The victims of crucifixion were usually thrown into mass graves or a disposd of in some other haphazard manner. This had led some to argue that the body of Jesus of Nazareth would not have been buried in a tomb at all. This is pretty firm archaeological evidence that at least in some cases the victims bodies were turned over to their loved ones and given decent burial. This is more of an Easter thing but I can't wait until April. :smiley:

The heel bone of Yehohanan ben Hagkol, a Jewish resident of Jerusalem.

This heel bone punctured by an iron nail is the only tangible evidence for the practice of crucifixion to have been discovered in archaeological excavations. The bone was found inside an ossuary in a cave in north Jerusalem. It is inscribed with the name of the deceased—Yehohanan son of Hagkol—a young Jew in his twenties.

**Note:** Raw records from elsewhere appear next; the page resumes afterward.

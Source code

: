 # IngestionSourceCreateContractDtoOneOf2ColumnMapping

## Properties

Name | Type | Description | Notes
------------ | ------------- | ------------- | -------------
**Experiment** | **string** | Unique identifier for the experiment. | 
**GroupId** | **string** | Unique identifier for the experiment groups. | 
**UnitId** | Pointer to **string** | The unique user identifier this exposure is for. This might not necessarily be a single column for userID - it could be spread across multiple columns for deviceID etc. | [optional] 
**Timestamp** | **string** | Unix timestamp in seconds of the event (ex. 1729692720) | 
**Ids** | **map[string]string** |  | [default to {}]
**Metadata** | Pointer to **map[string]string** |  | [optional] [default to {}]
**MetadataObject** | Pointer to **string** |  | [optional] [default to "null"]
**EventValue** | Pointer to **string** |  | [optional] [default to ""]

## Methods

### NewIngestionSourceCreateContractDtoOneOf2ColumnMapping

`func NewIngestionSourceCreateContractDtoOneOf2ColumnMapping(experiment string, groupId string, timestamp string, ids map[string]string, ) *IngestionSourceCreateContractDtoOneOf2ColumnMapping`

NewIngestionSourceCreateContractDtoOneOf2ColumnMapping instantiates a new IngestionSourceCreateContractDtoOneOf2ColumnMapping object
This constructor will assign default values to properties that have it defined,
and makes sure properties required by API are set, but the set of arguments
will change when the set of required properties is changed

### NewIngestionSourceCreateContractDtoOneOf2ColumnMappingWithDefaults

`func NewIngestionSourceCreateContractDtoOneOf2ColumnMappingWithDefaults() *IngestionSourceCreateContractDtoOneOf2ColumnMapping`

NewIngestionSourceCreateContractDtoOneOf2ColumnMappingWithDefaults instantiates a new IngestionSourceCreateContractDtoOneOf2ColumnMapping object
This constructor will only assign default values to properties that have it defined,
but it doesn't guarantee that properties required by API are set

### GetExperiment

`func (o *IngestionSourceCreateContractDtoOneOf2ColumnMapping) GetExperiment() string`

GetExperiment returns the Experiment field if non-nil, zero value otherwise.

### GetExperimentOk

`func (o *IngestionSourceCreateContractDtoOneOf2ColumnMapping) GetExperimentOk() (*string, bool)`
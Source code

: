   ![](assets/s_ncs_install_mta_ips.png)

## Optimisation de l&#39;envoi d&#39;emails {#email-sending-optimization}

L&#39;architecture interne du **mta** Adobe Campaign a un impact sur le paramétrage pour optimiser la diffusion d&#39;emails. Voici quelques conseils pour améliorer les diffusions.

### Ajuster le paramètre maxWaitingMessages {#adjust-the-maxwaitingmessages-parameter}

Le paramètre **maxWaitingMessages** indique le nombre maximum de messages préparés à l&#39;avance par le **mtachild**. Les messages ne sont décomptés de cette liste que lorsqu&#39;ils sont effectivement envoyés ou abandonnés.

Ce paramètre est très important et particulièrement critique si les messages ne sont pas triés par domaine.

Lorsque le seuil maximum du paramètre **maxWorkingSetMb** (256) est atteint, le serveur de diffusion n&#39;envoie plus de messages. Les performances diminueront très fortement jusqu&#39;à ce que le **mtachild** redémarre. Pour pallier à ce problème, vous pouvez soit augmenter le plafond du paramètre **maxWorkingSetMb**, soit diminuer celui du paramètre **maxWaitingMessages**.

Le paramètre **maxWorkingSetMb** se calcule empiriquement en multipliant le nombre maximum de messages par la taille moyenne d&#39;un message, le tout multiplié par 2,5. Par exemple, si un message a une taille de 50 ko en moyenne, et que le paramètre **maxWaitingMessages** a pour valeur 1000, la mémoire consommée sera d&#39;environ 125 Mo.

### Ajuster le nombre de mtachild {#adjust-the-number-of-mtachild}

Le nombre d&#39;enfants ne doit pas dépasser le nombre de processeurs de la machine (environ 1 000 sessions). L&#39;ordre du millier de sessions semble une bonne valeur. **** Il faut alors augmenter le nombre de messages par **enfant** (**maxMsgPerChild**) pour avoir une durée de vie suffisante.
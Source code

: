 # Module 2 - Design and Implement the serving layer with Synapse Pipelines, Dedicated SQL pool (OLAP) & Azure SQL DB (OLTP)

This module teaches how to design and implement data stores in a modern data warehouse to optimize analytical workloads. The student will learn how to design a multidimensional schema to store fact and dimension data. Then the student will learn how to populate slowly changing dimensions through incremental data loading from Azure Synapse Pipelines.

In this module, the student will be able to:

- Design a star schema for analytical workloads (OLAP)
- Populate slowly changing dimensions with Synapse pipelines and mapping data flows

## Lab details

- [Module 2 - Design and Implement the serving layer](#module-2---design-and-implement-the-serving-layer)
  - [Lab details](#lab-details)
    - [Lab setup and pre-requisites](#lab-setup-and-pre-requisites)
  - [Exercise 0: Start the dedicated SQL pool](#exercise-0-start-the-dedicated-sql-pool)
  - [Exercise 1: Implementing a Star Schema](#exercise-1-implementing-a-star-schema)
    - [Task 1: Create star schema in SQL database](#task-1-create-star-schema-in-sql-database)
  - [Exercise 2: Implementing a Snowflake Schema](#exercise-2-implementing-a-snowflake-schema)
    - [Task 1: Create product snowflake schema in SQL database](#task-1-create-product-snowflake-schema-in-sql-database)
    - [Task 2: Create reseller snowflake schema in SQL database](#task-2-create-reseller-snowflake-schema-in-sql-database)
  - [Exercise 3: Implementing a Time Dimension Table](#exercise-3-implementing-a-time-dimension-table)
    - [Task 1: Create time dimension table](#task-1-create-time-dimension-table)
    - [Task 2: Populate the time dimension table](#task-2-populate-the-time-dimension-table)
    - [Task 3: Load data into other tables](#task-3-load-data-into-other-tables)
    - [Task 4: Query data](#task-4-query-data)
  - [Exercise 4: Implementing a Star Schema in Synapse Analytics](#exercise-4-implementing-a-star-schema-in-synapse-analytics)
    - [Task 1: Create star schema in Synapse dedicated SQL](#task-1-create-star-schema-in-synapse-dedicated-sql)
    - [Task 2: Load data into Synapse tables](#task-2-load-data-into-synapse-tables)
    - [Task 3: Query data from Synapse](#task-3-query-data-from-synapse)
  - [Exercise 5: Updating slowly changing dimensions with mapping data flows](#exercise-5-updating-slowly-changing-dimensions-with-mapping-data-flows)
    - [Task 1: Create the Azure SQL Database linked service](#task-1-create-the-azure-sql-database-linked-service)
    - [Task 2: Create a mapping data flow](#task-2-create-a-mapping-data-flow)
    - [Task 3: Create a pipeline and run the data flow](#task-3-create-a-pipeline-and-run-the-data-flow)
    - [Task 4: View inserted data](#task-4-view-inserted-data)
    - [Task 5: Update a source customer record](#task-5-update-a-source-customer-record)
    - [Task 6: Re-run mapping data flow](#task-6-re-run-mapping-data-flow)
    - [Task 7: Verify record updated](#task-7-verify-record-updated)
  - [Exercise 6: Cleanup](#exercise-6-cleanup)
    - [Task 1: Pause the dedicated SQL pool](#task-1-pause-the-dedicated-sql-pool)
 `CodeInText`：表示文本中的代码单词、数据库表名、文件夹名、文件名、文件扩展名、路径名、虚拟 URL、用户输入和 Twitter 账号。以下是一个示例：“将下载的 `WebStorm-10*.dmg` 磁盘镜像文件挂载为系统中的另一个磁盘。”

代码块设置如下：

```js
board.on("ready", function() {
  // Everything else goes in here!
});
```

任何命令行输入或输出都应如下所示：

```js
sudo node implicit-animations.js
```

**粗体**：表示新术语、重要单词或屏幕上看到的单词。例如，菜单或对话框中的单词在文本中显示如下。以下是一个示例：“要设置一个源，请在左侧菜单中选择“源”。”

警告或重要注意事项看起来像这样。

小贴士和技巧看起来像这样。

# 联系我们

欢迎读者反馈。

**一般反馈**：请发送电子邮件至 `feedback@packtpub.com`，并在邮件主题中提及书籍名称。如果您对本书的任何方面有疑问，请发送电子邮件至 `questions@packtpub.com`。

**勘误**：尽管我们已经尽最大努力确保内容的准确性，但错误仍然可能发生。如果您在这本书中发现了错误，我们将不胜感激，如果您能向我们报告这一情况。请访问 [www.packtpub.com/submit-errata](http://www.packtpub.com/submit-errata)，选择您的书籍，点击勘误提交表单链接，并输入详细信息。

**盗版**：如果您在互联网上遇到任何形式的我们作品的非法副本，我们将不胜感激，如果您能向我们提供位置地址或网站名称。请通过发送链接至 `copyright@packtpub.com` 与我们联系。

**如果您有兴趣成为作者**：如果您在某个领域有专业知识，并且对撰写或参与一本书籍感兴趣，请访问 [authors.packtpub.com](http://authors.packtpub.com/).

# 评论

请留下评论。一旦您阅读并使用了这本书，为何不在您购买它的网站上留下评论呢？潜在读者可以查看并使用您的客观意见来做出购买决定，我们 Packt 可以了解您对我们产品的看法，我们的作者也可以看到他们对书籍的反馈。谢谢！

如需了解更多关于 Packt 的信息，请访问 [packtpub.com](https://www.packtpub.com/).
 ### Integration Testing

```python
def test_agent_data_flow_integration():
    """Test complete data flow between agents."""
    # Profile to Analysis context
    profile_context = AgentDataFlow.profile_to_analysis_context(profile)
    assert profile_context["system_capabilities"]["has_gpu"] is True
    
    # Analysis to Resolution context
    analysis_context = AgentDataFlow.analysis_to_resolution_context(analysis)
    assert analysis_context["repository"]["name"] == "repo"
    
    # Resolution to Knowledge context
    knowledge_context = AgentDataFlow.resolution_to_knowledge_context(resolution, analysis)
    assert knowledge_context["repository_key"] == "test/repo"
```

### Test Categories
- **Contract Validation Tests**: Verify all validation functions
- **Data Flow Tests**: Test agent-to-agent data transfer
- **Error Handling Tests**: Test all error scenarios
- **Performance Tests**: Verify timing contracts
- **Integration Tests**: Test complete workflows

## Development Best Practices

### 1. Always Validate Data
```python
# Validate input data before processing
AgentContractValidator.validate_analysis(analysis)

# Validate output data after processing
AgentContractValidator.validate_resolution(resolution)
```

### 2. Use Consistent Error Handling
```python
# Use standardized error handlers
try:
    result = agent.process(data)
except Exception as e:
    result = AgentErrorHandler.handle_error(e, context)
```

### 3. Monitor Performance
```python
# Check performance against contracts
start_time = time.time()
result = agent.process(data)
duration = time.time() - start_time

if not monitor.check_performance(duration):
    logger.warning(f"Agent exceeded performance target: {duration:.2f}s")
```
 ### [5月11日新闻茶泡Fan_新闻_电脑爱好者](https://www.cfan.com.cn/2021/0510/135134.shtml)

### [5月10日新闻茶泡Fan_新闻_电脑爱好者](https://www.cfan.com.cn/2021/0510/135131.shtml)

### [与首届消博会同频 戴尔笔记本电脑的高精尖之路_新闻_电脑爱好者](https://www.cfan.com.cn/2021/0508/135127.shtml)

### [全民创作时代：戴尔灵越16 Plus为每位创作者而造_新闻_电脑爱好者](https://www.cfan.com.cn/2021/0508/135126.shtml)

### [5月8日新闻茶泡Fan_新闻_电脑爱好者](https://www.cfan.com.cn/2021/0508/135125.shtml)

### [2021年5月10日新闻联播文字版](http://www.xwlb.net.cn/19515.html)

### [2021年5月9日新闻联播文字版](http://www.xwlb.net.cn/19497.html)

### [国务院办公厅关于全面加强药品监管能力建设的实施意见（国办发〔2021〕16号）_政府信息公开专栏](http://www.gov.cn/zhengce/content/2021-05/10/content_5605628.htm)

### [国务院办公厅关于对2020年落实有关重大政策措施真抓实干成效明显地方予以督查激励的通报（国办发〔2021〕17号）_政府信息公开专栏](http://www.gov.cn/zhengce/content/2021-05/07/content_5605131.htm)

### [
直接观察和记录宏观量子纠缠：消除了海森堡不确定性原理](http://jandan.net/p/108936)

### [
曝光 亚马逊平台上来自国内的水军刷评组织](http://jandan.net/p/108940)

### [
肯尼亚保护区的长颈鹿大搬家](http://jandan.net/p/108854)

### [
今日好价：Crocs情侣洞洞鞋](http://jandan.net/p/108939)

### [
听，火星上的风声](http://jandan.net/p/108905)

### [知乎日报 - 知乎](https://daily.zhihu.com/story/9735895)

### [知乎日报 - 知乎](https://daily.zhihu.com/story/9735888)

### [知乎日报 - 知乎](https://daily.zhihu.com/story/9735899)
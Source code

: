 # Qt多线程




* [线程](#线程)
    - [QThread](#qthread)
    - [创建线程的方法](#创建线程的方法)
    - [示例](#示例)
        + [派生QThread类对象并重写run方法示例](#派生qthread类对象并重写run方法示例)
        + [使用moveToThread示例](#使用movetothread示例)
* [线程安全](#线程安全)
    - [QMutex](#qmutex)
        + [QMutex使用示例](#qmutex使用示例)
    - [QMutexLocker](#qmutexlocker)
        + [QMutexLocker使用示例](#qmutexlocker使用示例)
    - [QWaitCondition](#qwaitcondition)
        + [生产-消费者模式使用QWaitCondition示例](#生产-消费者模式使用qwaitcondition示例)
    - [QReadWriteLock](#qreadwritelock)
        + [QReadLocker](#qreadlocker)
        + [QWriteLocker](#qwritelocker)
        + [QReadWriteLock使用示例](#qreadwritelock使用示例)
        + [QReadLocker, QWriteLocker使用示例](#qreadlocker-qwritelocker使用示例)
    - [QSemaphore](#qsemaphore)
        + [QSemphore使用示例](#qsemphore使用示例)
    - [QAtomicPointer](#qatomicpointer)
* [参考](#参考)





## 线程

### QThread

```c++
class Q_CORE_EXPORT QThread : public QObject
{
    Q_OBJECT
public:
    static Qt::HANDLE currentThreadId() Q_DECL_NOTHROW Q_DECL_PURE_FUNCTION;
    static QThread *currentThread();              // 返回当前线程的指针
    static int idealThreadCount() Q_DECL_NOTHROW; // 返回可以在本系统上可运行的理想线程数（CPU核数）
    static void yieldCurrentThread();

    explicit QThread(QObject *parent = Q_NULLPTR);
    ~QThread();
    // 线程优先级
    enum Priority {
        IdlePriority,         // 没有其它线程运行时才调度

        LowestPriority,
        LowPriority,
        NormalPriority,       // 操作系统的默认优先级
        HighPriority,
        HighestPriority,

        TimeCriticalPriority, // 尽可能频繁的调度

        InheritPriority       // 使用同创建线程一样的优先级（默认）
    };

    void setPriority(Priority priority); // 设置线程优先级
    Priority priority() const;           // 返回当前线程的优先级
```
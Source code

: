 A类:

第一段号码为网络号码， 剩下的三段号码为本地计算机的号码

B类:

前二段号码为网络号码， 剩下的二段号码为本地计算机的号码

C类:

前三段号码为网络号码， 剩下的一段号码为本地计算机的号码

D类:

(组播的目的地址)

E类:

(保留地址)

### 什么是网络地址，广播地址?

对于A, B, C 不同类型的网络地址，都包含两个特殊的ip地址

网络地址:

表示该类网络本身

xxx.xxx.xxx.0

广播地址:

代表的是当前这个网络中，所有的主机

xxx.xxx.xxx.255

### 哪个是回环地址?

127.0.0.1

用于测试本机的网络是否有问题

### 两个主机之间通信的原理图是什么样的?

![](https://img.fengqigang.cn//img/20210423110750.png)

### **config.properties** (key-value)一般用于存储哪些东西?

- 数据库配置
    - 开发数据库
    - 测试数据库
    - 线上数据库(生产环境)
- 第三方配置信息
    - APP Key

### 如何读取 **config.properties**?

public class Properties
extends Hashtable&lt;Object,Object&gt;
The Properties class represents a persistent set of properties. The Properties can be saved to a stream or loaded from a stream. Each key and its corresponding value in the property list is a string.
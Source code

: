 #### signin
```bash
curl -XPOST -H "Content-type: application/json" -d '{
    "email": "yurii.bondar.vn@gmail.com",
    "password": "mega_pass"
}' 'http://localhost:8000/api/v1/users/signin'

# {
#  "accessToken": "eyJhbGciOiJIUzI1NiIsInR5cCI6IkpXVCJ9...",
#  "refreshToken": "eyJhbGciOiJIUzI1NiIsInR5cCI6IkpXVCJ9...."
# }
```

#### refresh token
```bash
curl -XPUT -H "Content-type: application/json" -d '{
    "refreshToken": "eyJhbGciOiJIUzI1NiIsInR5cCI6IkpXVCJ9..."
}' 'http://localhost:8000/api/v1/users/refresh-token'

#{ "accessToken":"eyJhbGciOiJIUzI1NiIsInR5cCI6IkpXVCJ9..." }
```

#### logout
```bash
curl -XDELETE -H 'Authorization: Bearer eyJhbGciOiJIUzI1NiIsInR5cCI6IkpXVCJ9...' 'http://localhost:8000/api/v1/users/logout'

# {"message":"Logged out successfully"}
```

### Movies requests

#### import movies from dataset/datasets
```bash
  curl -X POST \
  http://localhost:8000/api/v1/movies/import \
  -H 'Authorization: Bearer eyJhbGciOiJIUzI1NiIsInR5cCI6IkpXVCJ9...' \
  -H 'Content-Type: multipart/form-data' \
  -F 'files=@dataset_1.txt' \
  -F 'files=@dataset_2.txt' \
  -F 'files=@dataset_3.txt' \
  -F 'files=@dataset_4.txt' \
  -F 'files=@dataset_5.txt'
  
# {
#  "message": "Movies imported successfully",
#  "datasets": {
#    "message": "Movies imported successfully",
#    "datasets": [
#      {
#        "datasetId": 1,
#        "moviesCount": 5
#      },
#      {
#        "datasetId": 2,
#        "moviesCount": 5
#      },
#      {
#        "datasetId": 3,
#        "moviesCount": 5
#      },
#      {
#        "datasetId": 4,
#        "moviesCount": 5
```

The find indicates that his legs had been nailed to the sides of a cross, while his arms were apparently tied to the crossbeam. When his relatives took him down for burial, they were unable to detach his right foot from the wooden post, since the nail was bent; as a result, they removed part of the wooden cross along with the body.


http://cojs.org/cojswiki/Crucifixion_Bone_Fragment,_21_CE

cindy
12-23-2011, 05:59 PM
Easter is my second favorite holiday after Christmas :)

Mister D
12-23-2011, 07:16 PM
Easter has become a time of spiritual reflection for me. Christmas is not an important Christian feast in historical or religious terms so I let it slide and have fun.

Conley
12-23-2011, 07:45 PM
Christmas isn't a big deal? I think I've read that it wasn't a big holiday in the Church originally, but I don't remember when that changed.

Mister D
12-23-2011, 10:19 PM
Christmas isn't a big deal? I think I've read that it wasn't a big holiday in the Church originally, but I don't remember when that changed.

Not really. It became a major holiday only in the mid 19th century if I'm not mistaken.

Conley
12-23-2011, 10:41 PM
Also I agree with you, it seems with all the crucifixions they did at least some would have gotten proper burials.

Mister D
12-24-2011, 09:12 AM
Also I agree with you, it seems with all the crucifixions they did at least some would have gotten proper burials.

This is fairly solid evidence that it did happen.